Space News: NASA tests new robotic refueling technologies

NASA has successfully concluded a remotely controlled test of new technologies that would empower future space robots to transfer hazardous oxidizer a type of propellant into the tanks of satellites in space today.

Concurrently on the ground, NASA is incorporating results from this test and the Robotic Refueling Mission on the International Space Station to prepare for an upcoming ground-based test of a full-sized robotic servicer system that will perform tasks on a mock satellite client.

Collectively, these efforts are part of an ongoing and aggressive technology development campaign to equip robots and humans with the tools and capabilities needed for spacecraft maintenance and repair, the assembly of large space telescopes, and extended human exploration.

Technologies to help satellites that help Earth

The Satellite Servicing Capabilities Office (SSCO) at NASA's Goddard Space Flight Center in Greenbelt, Md., checked another critical milestone off their list with the completion of their Remote Robotic Oxidizer Transfer Test (RROxiTT) in February 2014.

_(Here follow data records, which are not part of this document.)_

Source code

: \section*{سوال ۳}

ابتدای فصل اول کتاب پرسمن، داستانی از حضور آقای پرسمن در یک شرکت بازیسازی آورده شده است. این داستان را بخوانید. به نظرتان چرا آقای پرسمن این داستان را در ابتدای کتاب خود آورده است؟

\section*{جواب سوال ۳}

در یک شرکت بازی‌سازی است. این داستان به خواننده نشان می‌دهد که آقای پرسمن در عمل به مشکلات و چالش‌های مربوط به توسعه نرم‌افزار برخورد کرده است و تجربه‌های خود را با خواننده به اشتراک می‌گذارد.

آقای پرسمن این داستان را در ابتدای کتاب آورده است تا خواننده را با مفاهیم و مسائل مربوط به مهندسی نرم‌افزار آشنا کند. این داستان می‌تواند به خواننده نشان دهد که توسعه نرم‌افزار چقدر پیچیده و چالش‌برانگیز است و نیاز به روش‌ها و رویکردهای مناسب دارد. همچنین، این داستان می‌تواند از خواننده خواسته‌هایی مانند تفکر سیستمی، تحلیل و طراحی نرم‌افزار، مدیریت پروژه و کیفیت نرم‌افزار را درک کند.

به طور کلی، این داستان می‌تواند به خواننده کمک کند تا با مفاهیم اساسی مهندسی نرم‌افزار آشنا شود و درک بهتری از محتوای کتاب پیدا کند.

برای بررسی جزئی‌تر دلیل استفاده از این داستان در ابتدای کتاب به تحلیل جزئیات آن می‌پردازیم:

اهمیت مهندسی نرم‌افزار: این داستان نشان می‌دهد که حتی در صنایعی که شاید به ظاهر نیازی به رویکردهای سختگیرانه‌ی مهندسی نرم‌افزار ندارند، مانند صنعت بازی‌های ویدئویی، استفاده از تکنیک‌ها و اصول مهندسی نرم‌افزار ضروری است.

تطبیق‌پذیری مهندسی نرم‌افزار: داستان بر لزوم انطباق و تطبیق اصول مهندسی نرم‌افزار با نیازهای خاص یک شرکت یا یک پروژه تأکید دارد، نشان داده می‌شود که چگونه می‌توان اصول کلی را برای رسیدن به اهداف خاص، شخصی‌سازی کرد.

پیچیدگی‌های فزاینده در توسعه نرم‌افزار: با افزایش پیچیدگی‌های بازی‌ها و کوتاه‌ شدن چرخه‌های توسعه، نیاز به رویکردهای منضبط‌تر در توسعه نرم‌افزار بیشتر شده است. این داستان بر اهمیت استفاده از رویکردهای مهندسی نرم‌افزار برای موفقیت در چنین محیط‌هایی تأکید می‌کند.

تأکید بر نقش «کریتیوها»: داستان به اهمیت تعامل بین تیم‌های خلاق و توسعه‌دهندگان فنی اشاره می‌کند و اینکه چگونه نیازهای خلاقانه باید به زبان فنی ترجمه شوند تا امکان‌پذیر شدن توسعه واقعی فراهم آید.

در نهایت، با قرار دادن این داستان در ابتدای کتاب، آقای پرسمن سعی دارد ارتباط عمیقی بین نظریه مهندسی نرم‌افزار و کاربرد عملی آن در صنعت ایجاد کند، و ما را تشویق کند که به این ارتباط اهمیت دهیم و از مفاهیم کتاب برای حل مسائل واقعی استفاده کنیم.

This is the first time that anyone has tested this type of technology, and we've proven that it works. It's ready for the next step to flight, said Frank Cepollina, veteran leader of the five servicing missions to the Hubble Space Telescope and the associate director of SSCO.

RROxiTT gives NASA, and the satellite community at large, confidence that advanced satellite refueling and maintenance technologies aren't a wild dream of the future, said Cepollina. They're being built and tested today and the capabilities that they can unlock can become a reality.

Since 2009, SSCO has been investigating human and robotic satellite servicing while developing the technologies necessary to bring on-orbit spacecraft inspection, repair, refueling, component replacement and assembly capabilities to space.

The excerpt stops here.